La scène du crime était encore bouclée par les enquêteurs, les victimes encore en bloc opératoire, et les Annéciens n'avaient pas encore eu le temps de se remettre du choc que déjà vociféraient les imprécations politiques exigeant l'entrave de flux migratoires accusés de ne charrier que des assassins en puissance. Aucune trêve de déférence et de recueillement après cette attaque, sans même parler de temps de recul le temps que s'éclaircissent les faits et qu'émergent les premières conclusions de l'enquête. Eric Ciotti ouvrait le bal chez LR, dénonçant "une immigration qui a un lien fort avec l'insécurité et la montée de la violence" et appelant "à une réaction de tous ceux qui ne veulent pas que notre nation soit détruite" tandis que ses collègues Olivier Marleix à l'Assemblée Nationale et Bruno Retailleau au Sénat exhortaient à mettre "un coup d'arrêt à l'immigration de masse" et à cesser le "laxisme migratoire" et que sa conseillère de l'ombre sur les questions d'immigration, Nadine Morano (dont on constate avec une stupéfaction hésitant entre l'amusement et l'horreur qu'elle dispose encore d'une attention sérieuse), assertait "cette horreur ne se serait pas produite à Annecy" si le dispositif de demande d'asile était déporté dans un pays tiers. Le RN ne s'est bien évidemment pas laissé détrousser de son fonds de commerce, Marine Le Pen exhortant à "considérablement rétrécir le droit d'asile". La majorité présidentielle n'est pas en reste, le député Renaissance Charles Sitzenstuhl déclamant façon Jean-Marie Bigard "sur les questions d'immigration, il faut arrêter d'avoir des pudeurs de gazelles". Le cirque de opprobre n'aurait enfin pas été complet sans les admonestations d'Eric Zemmour estimant que "la survie du peuple français" surpasse les conventions internationales et tentant de raviver son concept avorté de "francocide".

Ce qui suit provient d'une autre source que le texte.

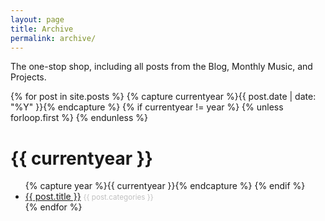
 ```yaml
---
layout: page
title: Archive
permalink: archive/
---
```


The one-stop shop, including all posts from the Blog, Monthly Music, and Projects.

<dl>
{% for post in site.posts %}
  {% capture currentyear %}{{ post.date | date: "%Y" }}{% endcapture %}
  {% if currentyear != year %}
    {% unless forloop.first %}
    </ul>
    {% endunless %}
    <h1>{{ currentyear }}</h1>
    <ul>
    {% capture year %}{{ currentyear }}{% endcapture %}
  {% endif %}
  <li><a href="{{ post.url }}">{{ post.title }}</a>&nbsp;<small style="color: #c0c0c0">{{ post.categories }}</small></li>
{% endfor %}
</dl>

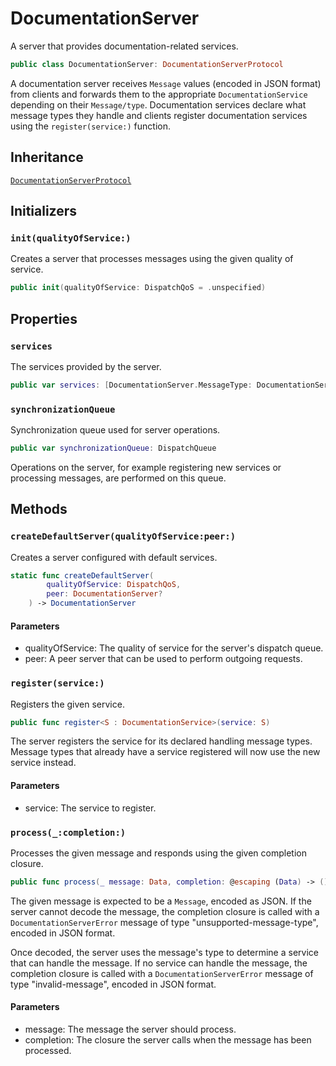 # DocumentationServer

A server that provides documentation-related services.

``` swift
public class DocumentationServer: DocumentationServerProtocol 
```

A documentation server receives `Message` values (encoded in JSON format) from clients and
forwards them to the appropriate `DocumentationService` depending on their
`Message/type`. Documentation services declare what message types they handle and clients
register documentation services using the `register(service:)` function.

## Inheritance

[`DocumentationServerProtocol`](/DocumentationServerProtocol)

## Initializers

### `init(qualityOfService:)`

Creates a server that processes messages using the given quality of service.

``` swift
public init(qualityOfService: DispatchQoS = .unspecified) 
```

## Properties

### `services`

The services provided by the server.

``` swift
public var services: [DocumentationServer.MessageType: DocumentationService] = [:]
```

### `synchronizationQueue`

Synchronization queue used for server operations.

``` swift
public var synchronizationQueue: DispatchQueue
```

Operations on the server, for example registering new services or processing messages, are performed on this queue.

## Methods

### `createDefaultServer(qualityOfService:peer:)`

Creates a server configured with default services.

``` swift
static func createDefaultServer(
        qualityOfService: DispatchQoS,
        peer: DocumentationServer?
    ) -> DocumentationServer 
```

#### Parameters

  - qualityOfService: The quality of service for the server's dispatch queue.
  - peer: A peer server that can be used to perform outgoing requests.

### `register(service:)`

Registers the given service.

``` swift
public func register<S : DocumentationService>(service: S) 
```

The server registers the service for its declared handling message types. Message types that
already have a service registered will now use the new service instead.

#### Parameters

  - service: The service to register.

### `process(_:completion:)`

Processes the given message and responds using the given completion closure.

``` swift
public func process(_ message: Data, completion: @escaping (Data) -> ()) 
```

The given message is expected to be a `Message`, encoded as JSON. If the server cannot
decode the message, the completion closure is called with a `DocumentationServerError` message of type
"unsupported-message-type", encoded in JSON format.

Once decoded, the server uses the message's type to determine a service that can handle the message. If no service can
handle the message, the completion closure is called with a `DocumentationServerError` message of type
"invalid-message", encoded in JSON format.

#### Parameters

  - message: The message the server should process.
  - completion: The closure the server calls when the message has been processed.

La litanie des prêches anti-migratoires, dont l'expédience politique ne trompe personne à l'approche d'une proposition de loi sur l'immigration érigée en enjeu majeur par Renaissance, LR et le RN, s'est naturellement accompagnée de réflexes islamophobes très précipités, d'abord précautionneux, Olivier Marleix évoquant un "assaillant vêtu de vert, coiffé d’un turban" (le vert étant la couleur symbolique de l'Islam) et Jean Messiha (ancien RN) décrivant un "bandeau ressemblant à celui, vert, des djihadistes islamiques", puis plus francs, Guillaume Peltier (transfuge LR devenu vice-président de Reconquête) dénonçant carrément "l'islamisme conquérant". La mise en évidence de la confession chrétienne de l'assaillant n'a pas découragé Eric Zemmour qui pousse le vice en suggérant qu'il aurait pu se déclarer faussement chrétien afin de rehausser ses chances d'obtenir l'asile.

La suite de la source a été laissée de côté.